There was a lot of things that transpired during shooting that made me laugh out loud because it was real life. I mean, in particular, what was the story in the film. I think the laughter was as a result because the film was so true to life. It was so authentic in that fashion. All of the little facial expressions or the comments, the body language, everything that the Rossi’s encompass and I was glad that you were able to catch that. That is what excited me to be able to represent the audience, who we are, who we are. And humor and humor is a very important part of my life. And I can’t imagine not having the opportunity to laugh or make fun, or I mean, I got I get my humor from my dad. And I also draw from my Deaf community as well. It comes naturally to us and Siân Heder, bless her heart. Thank you, God for Siân Heder, who let us engage in this humor. And it just felt so liberating to me. It just felt so liberating. I, whatever made sense for the scene is what we did.

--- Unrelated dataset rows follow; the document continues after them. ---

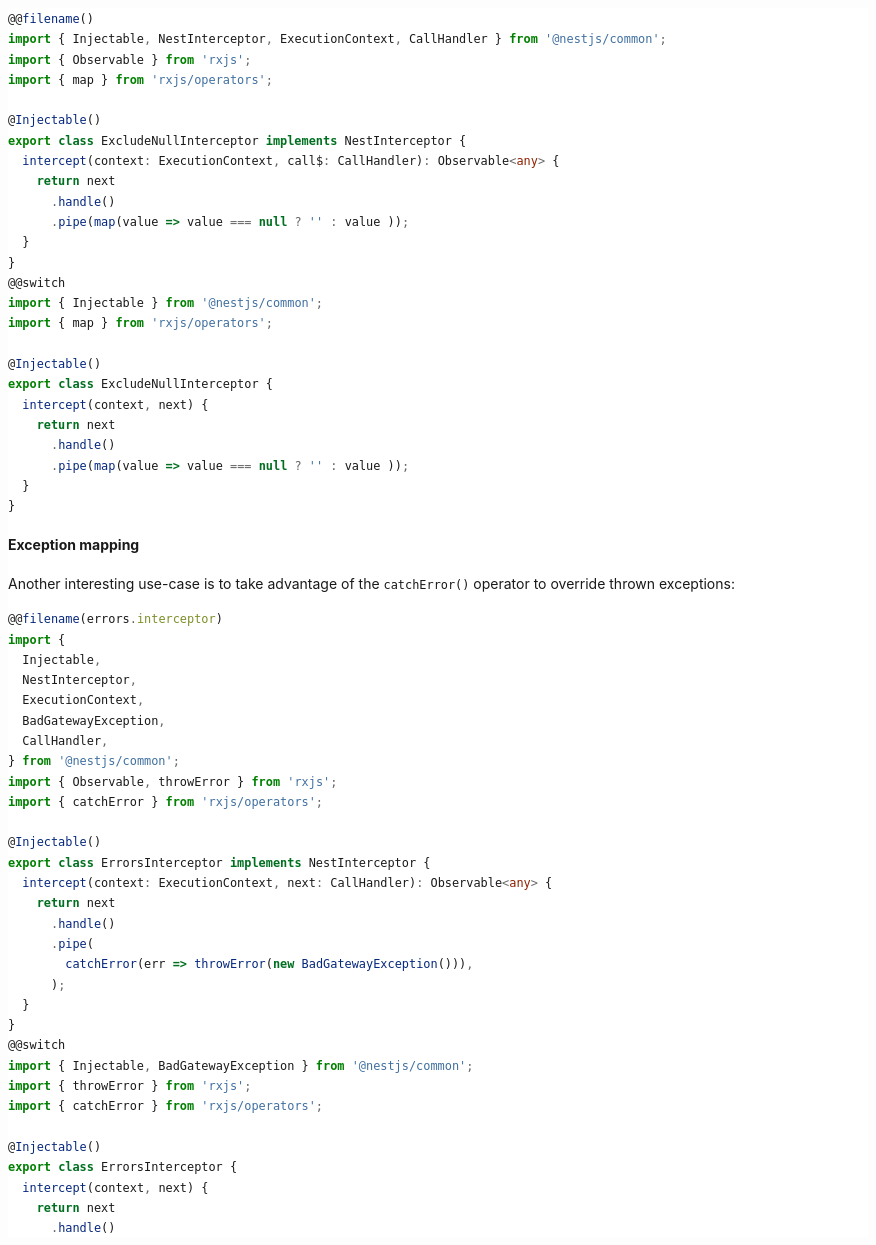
 ```typescript
@@filename()
import { Injectable, NestInterceptor, ExecutionContext, CallHandler } from '@nestjs/common';
import { Observable } from 'rxjs';
import { map } from 'rxjs/operators';

@Injectable()
export class ExcludeNullInterceptor implements NestInterceptor {
  intercept(context: ExecutionContext, call$: CallHandler): Observable<any> {
    return next
      .handle()
      .pipe(map(value => value === null ? '' : value ));
  }
}
@@switch
import { Injectable } from '@nestjs/common';
import { map } from 'rxjs/operators';

@Injectable()
export class ExcludeNullInterceptor {
  intercept(context, next) {
    return next
      .handle()
      .pipe(map(value => value === null ? '' : value ));
  }
}
```

#### Exception mapping

Another interesting use-case is to take advantage of the `catchError()` operator to override thrown exceptions:

```typescript
@@filename(errors.interceptor)
import {
  Injectable,
  NestInterceptor,
  ExecutionContext,
  BadGatewayException,
  CallHandler,
} from '@nestjs/common';
import { Observable, throwError } from 'rxjs';
import { catchError } from 'rxjs/operators';

@Injectable()
export class ErrorsInterceptor implements NestInterceptor {
  intercept(context: ExecutionContext, next: CallHandler): Observable<any> {
    return next
      .handle()
      .pipe(
        catchError(err => throwError(new BadGatewayException())),
      );
  }
}
@@switch
import { Injectable, BadGatewayException } from '@nestjs/common';
import { throwError } from 'rxjs';
import { catchError } from 'rxjs/operators';

@Injectable()
export class ErrorsInterceptor {
  intercept(context, next) {
    return next
      .handle()
```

Before “Children of a Lesser God,” the other films that dealt with deaf people were “Johnny Belinda,” and “The Miracle Worker.” Did those films have any impact on you? Or were you thinking of them?
Yes, I knew and was familiar with “Johnny Belinda,” played by the wonderful Jane Wyman and “The Miracle Worker,” the amazing work of the actress in that film. Again, we have to understand that those parts weren’t played authentically. They were hearing actors playing deaf actors, and not to denigrate their work of those brilliant actors. I applaud their work. However, that was then this is now and I don’t think we can do the same thing today because this is not a costume that a hearing actor can put on and take off at the end of the day. There are wonderful actors out there who happened to be deaf, who could play those roles very well. If we’re talking about Johnny Belinda, and “The Miracle Worker,” if you’re going to “Children of a Lesser God,” people were stunned to see a real deaf actor playing a deaf role. And in other films to, for example, in the students in that film are also played by deaf actors. The casting was authentic in this film, in “Children of a Lesser God.” But again, that film was for me hearing perspective, the William Hart character, again, not to denigrate that it’s just a movie of its time. So now, we’re talking today, where we are creating roles, whether television, film or streaming media. And I trust that they’ll tell it from our perspective if they listen to us. And so it’s up to you as writers to spread that message.
“CODA,” written and directed by Siân Heder and starring Emilia Jones, Marlee Matlin, Eugenio Derbez, Troy Kotsur, Ferdia Walsh-Peelo, Daniel Durant, Amy Forsyth, and Kevin Chapman will release Friday on AppleTV+.